UK's GCHQ Admits To Using Vulnerabilities To Hack Target Systems
Bismillah (993337) writes "Lawyers for the GCHQ have told the Investigatory Powers Tribunal in the UK that the agency carries out the same illegal Computer Network Exploitation (CNE) operations that criminals and hackers do. Except they do it legally. GCHQ is currently being taken to court by Privacy International and five ISPs from UK, Germany, the Netherlands, Zimbabwe and South Korea for CNE operations that the agency will not confirm nor deny as per praxis."
" If there is no law or treaty that interdicts the GCHQ from hacking third parties then it cannot be illegal."
They have already been found to have broken the law in UK jurisdiction.
https://privacyinternational.org/?q=node/482
There are plenty of laws.

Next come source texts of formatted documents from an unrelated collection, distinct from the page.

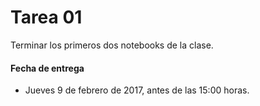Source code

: # Tarea 01

Terminar los primeros dos notebooks de la clase.

#### Fecha de entrega
* Jueves 9 de febrero de 2017, antes de las 15:00 horas.
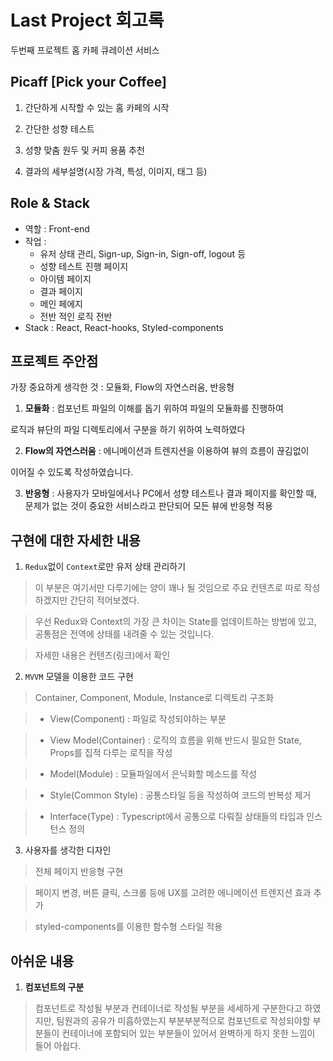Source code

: # Last Project 회고록

두번째 프로젝트 홈 카페 큐레이션 서비스

## Picaff [Pick your Coffee]

1. 간단하게 시작할 수 있는 홈 카페의 시작

2. 간단한 성향 테스트

3. 성향 맞춤 원두 및 커피 용품 추천

4. 결과의 세부설명(시장 가격, 특성, 이미지, 태그 등)

## Role & Stack

- 역할 : Front-end
- 작업 :
  - 유저 상태 관리, Sign-up, Sign-in, Sign-off, logout 등
  - 성향 테스트 진행 페이지
  - 아이템 페이지
  - 결과 페이지
  - 메인 페에지
  - 전반 적인 로직 전반
- Stack : React, React-hooks, Styled-components

## 프로젝트 주안점

가장 중요하게 생각한 것 : 모듈화, Flow의 자연스러움, 반응형

1. **모듈화** : 컴포넌트 파일의 이해를 돕기 위하여 파일의 모듈화를 진행하여

로직과 뷰단의 파일 디렉토리에서 구분을 하기 위하여 노력하였다

2. **Flow의 자연스러움** : 에니메이션과 트렌지션을 이용하여 뷰의 흐름이 끊김없이

이어질 수 있도록 작성하였습니다.

3. **반응형** : 사용자가 모바일에서나 PC에서 성향 테스트나 결과 페이지를 확인할 때, 문제가 없는 것이 중요한 서비스라고 판단되어 모든 뷰에 반응형 적용

## 구현에 대한 자세한 내용

1. `Redux`없이 `Context`로만 유저 상태 관리하기

> 이 부분은 여기서만 다루기에는 양이 꽤나 될 것임으로 주요 컨텐츠로 따로 작성하겠지만 간단히 적어보겠다.

> 우선 Redux와 Context의 가장 큰 차이는 State를 업데이트하는 방법에 있고, 공통점은 전역에 상태를 내려줄 수 있는 것입니다.

> 자세한 내용은 컨텐츠(링크)에서 확인

2. `MVVM` 모델을 이용한 코드 구현

> Container, Component, Module, Instance로 디렉토리 구조화

> - View(Component) : 파일로 작성되야하는 부분

> - View Model(Container) : 로직의 흐름을 위해 반드시 필요한 State, Props를 집적 다루는 로직을 작성

> - Model(Module) : 모듈파일에서 은닉화할 메소드를 작성

> - Style(Common Style) : 공통스타일 등을 작성하여 코드의 반복성 제거

> - Interface(Type) : Typescript에서 공통으로 다뤄질 상태들의 타입과 인스턴스 정의

3. 사용자를 생각한 디자인

> 전체 페이지 반응형 구현

> 페이지 변경, 버튼 클릭, 스크롤 등에 UX를 고려한 에니메이션 트렌지션 효과 추가

> styled-components를 이용한 함수형 스타일 적용

## 아쉬운 내용

1. **컴포넌트의 구분**

> 컴포넌트로 작성될 부분과 컨테이너로 작성될 부분을 세세하게 구분한다고 하였지만, 팀원과의 공유가 미흡하였는지 부분부분적으로 컴포넌트로 작성되야할 부분들이 컨테이너에 포함되어 있는 부분들이 있어서 완벽하게 하지 못한 느낌이 들어 아쉽다.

And GCHQ are not protected by Jurisdiction, Belgacom can prosecute for the Belgian telephone hack as can everyone else. The bit we know from Snowden shows its far worse than IPT are admitting, they did bulk collection, and defined British telecoms as foreign simply by defining it as foreign if it passed through any offshore server along the way. So all gmail and hotmail email were defined as foreign and open to surveillance, even Brit to Brit comms was intercepted and handed over the NSA.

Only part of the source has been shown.